Anonymous Coward says:

That's great for him

But that doesn’t stop the underlying issue of Google and Customer Support. I’m in the exact same position he is, I’ve tried contacting Google Adsense Support to have my site unblocked from adsense for having “excessive curse words” on a forum thread. I deleted the thread, and have been waiting three months for a response, finally got one today, and it said my account was disabled and wouldn’t be reinstated when it clearly wasn’t, it was a site violation and not an account violation.

Anonymous Coward says:

Oops, mistake above, clicked on the wrong place. Here’s my real comment:

Only one thing gets a response from a real, live, breathing person at Google, eBay, PayPal, or any of these other companies that base their business model on computerized interaction with the consuming public, and the smallest number of human employees possible:

A summons.

A flurry of activity and letters from live lawyerly types starts when they get a letter about a lawsuit.

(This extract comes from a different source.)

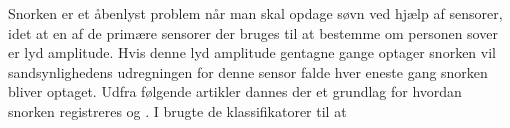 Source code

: Snorken er et åbenlyst problem når man skal opdage søvn ved hjælp af sensorer, idet at en af de primære sensorer der bruges til at bestemme om personen sover er lyd amplitude.
Hvis denne lyd amplitude gentagne gange optager snorken vil sandsynlighedens udregningen for denne sensor falde hver eneste gang snorken bliver optaget. 
Udfra følgende artikler dannes der et grundlag for hvordan snorken registreres \citep{Dafna2013} og \citep{Calabrese20111101}.
I \citep{Dafna2013} brugte de klassifikatorer til at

Just Google 🙂 Paul Bezaire’s story of the fun & games he had when he filed a small claims case against PayPal after months of being unable to reach a person and having nothing done about a fraud case.

Bradley Furnish (user link) says:

Facing a Similar Rejection with No Recourse

I am going through this excruciating process right now. I’ve tried to get AdSense enabled on watchitstream.com, a site for finding legal video content. They’ve run their bots on the site twice and rejected it for copyrighted material. No context, no reasoning provided. All of the content is provided via publicly licensed APIs, but because we’re focused on streaming movies and tv shows the bots just assume that the content must be illegal.

I could accept that bug in the logic, except there is no way to appeal to a human being at AdSense. Just like the OP, I have no way to restore my account, submit a support ticket, or talk to a real person. The only way to appeal is to submit your site to the bots again.

I’ve gone to their forums only to receive a response from the Google representatives that basically says, “Yeah, we see sites mis-flagged all the time. We don’t have to partner with every site. Deal with it.” That’s not okay, especially if these bots are the same ones that are cataloging online information for most of the world.

Scott (profile) says:

Re: Facing a Similar Rejection with No Recourse

I having similar problem with Youtube,I had an account terminated 2 years for false community guideline strikes that I cause much of ruckus that you strikes an appeal them. But the videos in question were just mirrors of other people’s video that I subscribe to the wanted their videos mirrored due to being removed falsely.

Richard Senecal (user link) says:

They treated me the same

Well, this is not a unusual story. I’m a Haitian independent filmmaker with over 20-year worth of all kind of film and video works. Three years ago I started a website to let people freely stream some of my own archives (films I made and own) while monetizing with advertisement.
I was just banned from the Adsense program for copyright infringement of my own work. I guess unless you post amateurish videos you are at risk for this kind of thing. I tried an appeal after removing some stuff that might look suspicious to their eyes (although perfectly legitimate) but I have not much hope of recovering my account. Not to mention that I never had and I’m not aware of any DCMA takedown notice.